A própria Jacqueline é uma das pessoas que acham que o valor pago não foi correspondente ao prejuízo que sofreu com o vazamento. A pescadora disse que na época, devido ao preconceito, não pôde emitir sua Licença de Pesca, o que a fez ser classificada como descarnadeira, o que diminuiu o valor de sua indenização, mesmo exercendo a pesca durante anos. “Me classificaram como descarnadeira, sendo que eu tinha barco, pescava com rede. Eu criei seis filhos através da pesca. Na época, eu recebi R$ 150 e depois R$ 75 que foi o que eles acharam o que a gente ganhava na época. Eu acho que esse dinheiro que eles deram na época não paga o prejuízo que a gente tomou até os dias de hoje.”, disse.
Outra questão envolvendo as indenizações e o baixo valor que não é aceito pela imensa maioria dos coletivos é que há relatos de pescadores que receberam indenização com valores 20 vezes mais alto que o valor atual que a Feperj e a Petrobrás decidiram em conjunto. “Na época, alguns pescadores aqui da comunidade entraram na justiça particular, arrumaram um advogada particular e deixaram de fora a federação. Eles ganharam a causa e cada pescador ganhou em torno de R$ 171 mil e R$ 178 mil. Porque hoje, depois de 20 anos, a federação faz esse acordo de R$ 7 mil? Se a Petrobrás aceitou pagar esse valor de R$ 170 mil, porque agora os outros pescadores têm que receber só esses R$ 7 mil? E os pescadores que receberam mais de R$ 170 mil ainda estão na listagem [de indenizações] para ganhar os R$ 7 mil”, ressaltou Jacqueline.
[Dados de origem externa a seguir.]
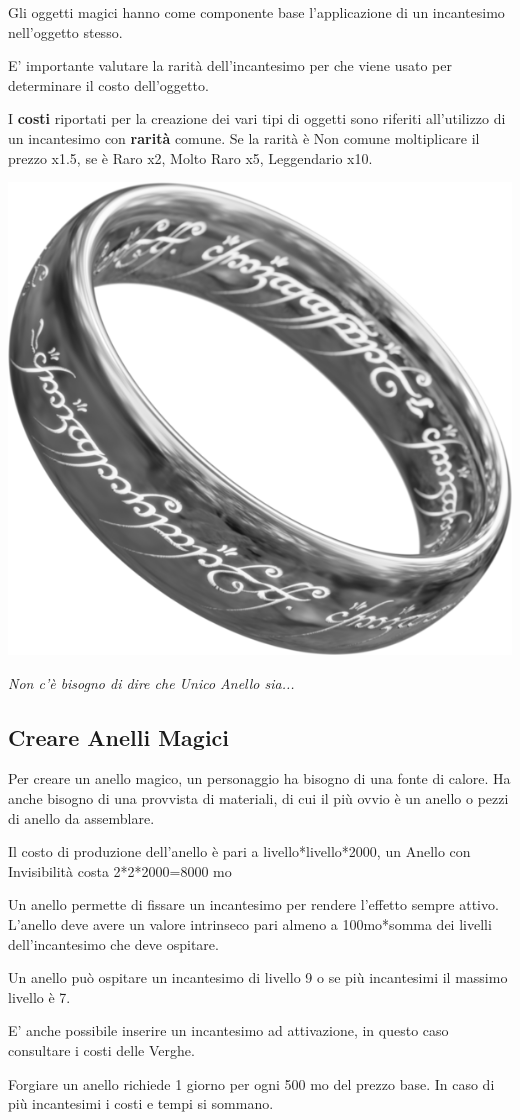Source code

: \begin{multicols}{2}
Gli oggetti magici hanno come componente base l'applicazione di un incantesimo nell'oggetto stesso.

E' importante valutare la rarità dell'incantesimo per che viene usato per determinare il costo dell'oggetto.

I \textbf{costi} riportati per la creazione dei vari tipi di oggetti sono riferiti all'utilizzo di un incantesimo con \textbf{rarità} comune. Se la rarità è Non comune moltiplicare il prezzo x1.5, se è Raro x2, Molto Raro x5, Leggendario x10.

\begin{center}
	\includegraphics[width=0.3\linewidth]{immagini/onering2.png}
	
	\emph{Non c'è bisogno di dire che Unico Anello sia...}
\end{center}

\subsection{Creare Anelli Magici}\label{creareanellimagici}

Per creare un anello magico, un personaggio ha bisogno di una fonte di calore. Ha anche bisogno di una provvista di materiali, di cui il più ovvio è un anello o pezzi di anello da assemblare. 

Il costo di produzione dell'anello è pari a livello*livello*2000, un Anello con Invisibilità costa 2*2*2000=8000 mo

Un anello permette di fissare un incantesimo per rendere l'effetto sempre attivo.
L'anello deve avere un valore intrinseco pari almeno a 100mo*somma dei livelli dell'incantesimo che deve ospitare.

Un anello può ospitare un incantesimo di livello 9 o se più incantesimi il massimo livello è 7.

E' anche possibile inserire un incantesimo ad attivazione, in questo caso consultare i costi delle Verghe.

Forgiare un anello richiede 1 giorno per ogni 500 mo del prezzo base. In caso di più incantesimi i costi e tempi si sommano.


\end{multicols}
Além do prejuízo financeiro, há o prejuízo ambiental, que é de longe o maior deles. Embora na época, especialistas da estatal tenham dito que os danos causados pelo vazamento desapareceriam em 10 anos, segundo a representante da associação de Itaoca alegou que eles informaram, o prejuízo ainda é visto hoje, não na mesma escala, mas tão visível quanto logo após o incidente de janeiro de 2000. Segundo especialistas, o maior problema na Baía de Guanabara atualmente é o despejo diário de esgoto, mas ainda é possível encontrar vestígios do óleo que vazou há 20 anos, além da poluição por petróleo e outros derivados que são despejados quase que diariamente. “O maior problema atual da baía de Guanabara é a quantidade de esgotos sem tratamento que chega lá, mas é um ambiente de múltiplos estresses com inúmeras fontes de poluentes, entre elas, sem dúvida, a poluição por petróleo e derivados, que vai desde acidentes com esses produtos a pequenas introduções diárias pelos próprios barcos que trafegam pela baía.”, afirma a oceanógrafa, Claudia Hamacher.
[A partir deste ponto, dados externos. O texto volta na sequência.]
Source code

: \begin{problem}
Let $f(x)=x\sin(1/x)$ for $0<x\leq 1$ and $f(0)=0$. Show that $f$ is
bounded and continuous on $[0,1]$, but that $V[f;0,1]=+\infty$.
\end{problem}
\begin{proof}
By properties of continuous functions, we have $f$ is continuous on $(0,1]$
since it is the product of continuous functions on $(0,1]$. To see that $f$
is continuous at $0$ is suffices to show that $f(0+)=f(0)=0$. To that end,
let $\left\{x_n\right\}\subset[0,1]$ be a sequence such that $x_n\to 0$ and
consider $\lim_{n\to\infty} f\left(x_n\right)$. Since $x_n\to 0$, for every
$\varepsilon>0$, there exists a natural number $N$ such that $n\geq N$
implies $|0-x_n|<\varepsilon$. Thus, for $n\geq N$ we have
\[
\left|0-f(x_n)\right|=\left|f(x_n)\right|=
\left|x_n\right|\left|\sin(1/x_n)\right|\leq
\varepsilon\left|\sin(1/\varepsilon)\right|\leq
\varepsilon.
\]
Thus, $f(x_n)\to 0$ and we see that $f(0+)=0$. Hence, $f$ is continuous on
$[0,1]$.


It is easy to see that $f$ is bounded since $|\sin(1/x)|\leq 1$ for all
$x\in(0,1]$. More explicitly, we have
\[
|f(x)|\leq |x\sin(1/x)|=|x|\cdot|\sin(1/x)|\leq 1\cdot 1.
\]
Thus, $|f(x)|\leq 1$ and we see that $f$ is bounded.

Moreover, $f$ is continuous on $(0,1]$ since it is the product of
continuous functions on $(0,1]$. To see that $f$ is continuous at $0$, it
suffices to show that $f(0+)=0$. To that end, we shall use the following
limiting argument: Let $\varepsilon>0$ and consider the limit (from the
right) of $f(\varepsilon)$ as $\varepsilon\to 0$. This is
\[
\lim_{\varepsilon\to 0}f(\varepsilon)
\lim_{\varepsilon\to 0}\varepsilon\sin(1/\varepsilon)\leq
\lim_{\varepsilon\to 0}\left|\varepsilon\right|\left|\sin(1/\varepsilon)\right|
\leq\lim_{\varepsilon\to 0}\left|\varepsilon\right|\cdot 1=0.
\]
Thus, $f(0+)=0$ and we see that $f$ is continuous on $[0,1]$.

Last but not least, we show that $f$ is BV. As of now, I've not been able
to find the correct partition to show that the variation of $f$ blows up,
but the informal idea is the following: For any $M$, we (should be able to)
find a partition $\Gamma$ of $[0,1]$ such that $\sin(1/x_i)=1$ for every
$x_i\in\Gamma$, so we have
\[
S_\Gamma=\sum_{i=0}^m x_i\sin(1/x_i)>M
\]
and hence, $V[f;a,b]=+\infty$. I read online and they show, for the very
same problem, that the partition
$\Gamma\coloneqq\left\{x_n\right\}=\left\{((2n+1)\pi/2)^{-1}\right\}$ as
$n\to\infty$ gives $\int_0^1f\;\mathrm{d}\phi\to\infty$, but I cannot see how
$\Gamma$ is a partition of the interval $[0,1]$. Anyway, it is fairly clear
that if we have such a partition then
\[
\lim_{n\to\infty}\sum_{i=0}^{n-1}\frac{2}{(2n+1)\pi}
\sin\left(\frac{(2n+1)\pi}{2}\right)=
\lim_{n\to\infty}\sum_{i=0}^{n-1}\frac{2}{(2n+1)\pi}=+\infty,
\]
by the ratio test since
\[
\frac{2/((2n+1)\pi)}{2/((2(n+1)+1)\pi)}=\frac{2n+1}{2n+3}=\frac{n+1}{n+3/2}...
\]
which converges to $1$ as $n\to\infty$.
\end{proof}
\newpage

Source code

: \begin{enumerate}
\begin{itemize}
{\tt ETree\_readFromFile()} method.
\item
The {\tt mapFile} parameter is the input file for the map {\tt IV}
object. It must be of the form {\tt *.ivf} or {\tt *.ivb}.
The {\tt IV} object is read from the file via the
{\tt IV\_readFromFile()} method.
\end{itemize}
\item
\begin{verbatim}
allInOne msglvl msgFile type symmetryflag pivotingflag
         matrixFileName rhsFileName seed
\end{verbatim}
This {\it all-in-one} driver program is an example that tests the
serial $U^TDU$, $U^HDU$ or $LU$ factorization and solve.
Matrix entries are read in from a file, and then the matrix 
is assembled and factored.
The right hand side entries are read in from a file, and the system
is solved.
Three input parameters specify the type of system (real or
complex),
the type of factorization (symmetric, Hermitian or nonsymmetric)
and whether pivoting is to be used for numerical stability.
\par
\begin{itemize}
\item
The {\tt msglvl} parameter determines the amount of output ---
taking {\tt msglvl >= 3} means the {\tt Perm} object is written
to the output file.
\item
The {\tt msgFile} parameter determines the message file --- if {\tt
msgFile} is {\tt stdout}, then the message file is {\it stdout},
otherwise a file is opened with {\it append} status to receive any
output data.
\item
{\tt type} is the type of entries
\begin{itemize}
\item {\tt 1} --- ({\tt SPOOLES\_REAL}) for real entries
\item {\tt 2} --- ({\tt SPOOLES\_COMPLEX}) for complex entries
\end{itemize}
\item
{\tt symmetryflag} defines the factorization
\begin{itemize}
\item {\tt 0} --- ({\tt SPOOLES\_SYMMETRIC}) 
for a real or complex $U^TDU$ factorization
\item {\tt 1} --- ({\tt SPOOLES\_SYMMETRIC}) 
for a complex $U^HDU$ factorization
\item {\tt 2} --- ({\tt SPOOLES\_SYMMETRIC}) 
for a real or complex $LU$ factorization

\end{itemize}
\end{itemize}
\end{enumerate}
Os pescadores que dependem da baía para conseguirem o sustento reclamam que, desde o vazamento, nada foi como antes. Apesar de ainda ser possível viver da pesca, a abundância foi substituída pela escassez e longas horas de serviço para conseguir menos da metade do que se conseguia pescar antes do óleo.
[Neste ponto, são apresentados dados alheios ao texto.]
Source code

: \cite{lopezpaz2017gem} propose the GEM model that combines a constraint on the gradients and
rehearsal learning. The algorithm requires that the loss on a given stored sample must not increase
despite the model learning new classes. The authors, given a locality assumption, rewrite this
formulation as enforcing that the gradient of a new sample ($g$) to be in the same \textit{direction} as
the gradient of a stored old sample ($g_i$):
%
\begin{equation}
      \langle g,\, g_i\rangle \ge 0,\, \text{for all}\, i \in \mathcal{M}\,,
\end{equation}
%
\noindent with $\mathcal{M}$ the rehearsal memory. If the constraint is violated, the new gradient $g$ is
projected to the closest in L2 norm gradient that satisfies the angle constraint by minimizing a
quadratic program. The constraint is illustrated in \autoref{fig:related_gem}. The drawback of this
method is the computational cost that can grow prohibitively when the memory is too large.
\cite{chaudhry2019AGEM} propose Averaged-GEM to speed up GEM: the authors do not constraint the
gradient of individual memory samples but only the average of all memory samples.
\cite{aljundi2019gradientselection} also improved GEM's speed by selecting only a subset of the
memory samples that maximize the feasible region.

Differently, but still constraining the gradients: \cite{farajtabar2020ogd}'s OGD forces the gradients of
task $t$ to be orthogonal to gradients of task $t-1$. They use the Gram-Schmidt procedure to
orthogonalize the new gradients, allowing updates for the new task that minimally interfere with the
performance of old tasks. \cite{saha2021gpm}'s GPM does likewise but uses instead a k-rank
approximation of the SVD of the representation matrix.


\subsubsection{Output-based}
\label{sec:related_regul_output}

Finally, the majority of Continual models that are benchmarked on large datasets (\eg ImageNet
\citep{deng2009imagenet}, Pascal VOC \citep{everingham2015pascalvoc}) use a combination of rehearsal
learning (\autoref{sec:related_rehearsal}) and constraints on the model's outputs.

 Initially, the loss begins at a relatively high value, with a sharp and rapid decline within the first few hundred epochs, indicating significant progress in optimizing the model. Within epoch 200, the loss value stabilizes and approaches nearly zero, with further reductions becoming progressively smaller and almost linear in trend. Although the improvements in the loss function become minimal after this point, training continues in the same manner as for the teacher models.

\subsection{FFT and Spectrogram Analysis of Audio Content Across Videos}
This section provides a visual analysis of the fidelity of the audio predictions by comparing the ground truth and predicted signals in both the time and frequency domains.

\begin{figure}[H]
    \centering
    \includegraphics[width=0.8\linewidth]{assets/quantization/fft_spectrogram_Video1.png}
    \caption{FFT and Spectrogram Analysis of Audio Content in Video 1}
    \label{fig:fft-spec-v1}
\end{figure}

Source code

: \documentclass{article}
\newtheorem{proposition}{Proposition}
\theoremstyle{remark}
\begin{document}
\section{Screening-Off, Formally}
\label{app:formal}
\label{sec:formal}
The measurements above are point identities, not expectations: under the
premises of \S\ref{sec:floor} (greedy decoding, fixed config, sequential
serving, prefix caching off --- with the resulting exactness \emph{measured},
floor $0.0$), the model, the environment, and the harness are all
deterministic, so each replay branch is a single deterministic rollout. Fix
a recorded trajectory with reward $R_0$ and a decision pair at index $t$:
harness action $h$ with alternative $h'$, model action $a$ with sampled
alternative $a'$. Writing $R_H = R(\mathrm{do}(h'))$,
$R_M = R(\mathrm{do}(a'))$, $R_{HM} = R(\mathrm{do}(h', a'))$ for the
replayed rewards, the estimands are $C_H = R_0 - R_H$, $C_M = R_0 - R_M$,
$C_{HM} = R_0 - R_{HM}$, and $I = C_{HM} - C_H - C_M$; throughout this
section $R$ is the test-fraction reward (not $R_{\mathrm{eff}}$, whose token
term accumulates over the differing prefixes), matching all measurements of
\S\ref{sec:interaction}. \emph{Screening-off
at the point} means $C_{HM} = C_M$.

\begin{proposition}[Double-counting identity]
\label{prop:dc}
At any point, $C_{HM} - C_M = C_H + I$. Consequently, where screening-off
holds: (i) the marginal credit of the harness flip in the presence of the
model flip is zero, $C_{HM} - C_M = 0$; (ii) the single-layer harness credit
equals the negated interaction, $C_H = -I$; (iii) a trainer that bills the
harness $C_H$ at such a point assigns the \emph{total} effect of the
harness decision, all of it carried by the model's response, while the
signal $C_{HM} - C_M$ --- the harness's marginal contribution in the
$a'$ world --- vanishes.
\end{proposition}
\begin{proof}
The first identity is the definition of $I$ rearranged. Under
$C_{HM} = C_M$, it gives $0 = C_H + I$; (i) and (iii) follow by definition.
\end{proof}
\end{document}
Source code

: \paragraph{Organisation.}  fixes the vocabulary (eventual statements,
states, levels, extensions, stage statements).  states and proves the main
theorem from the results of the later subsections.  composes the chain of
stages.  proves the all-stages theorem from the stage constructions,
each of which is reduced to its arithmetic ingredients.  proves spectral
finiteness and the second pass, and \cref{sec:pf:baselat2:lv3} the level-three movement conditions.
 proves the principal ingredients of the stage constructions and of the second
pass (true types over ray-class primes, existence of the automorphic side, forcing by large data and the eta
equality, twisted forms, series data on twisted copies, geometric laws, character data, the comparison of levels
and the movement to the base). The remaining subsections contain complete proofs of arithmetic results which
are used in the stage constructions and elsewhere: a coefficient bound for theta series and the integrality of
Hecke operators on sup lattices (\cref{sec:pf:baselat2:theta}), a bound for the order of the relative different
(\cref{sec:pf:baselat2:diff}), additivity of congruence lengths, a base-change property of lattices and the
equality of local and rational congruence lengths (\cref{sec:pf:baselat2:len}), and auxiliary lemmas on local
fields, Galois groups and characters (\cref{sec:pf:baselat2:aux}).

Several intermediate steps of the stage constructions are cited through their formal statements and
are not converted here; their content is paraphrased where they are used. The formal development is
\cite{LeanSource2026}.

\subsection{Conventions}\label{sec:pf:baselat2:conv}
“Ainda dá para viver da pesca, mas não é a mesma coisa de antes. Acabaram com nosso mangue, acabaram com nossos pescados, mariscos, as ostras, que volta e meia a gente pegava ostra nas pedras”, disse a representante. “Na época, a gente tinha vários tipos de pescaria. Tínhamos mariscos na beira da praia, era só chegar e a gente conseguia tanto pra vender como para consumir. Esse marisco não existe mais. Na ilha inteira tinha uma quantidade de siri muito grande e agora, pra pescar o siri, a gente tem que ir mais longe e pegar menos quantidade. Na época, eu conseguia pegar cinco a dez caixas de siri e hoje em dia, se pegar duas é muito. Antes do óleo, a gente derramava uma rede aqui na praia e ia pra casa com três, quatro quilos de camarão. Tudo de pescaria diminuiu”, completou.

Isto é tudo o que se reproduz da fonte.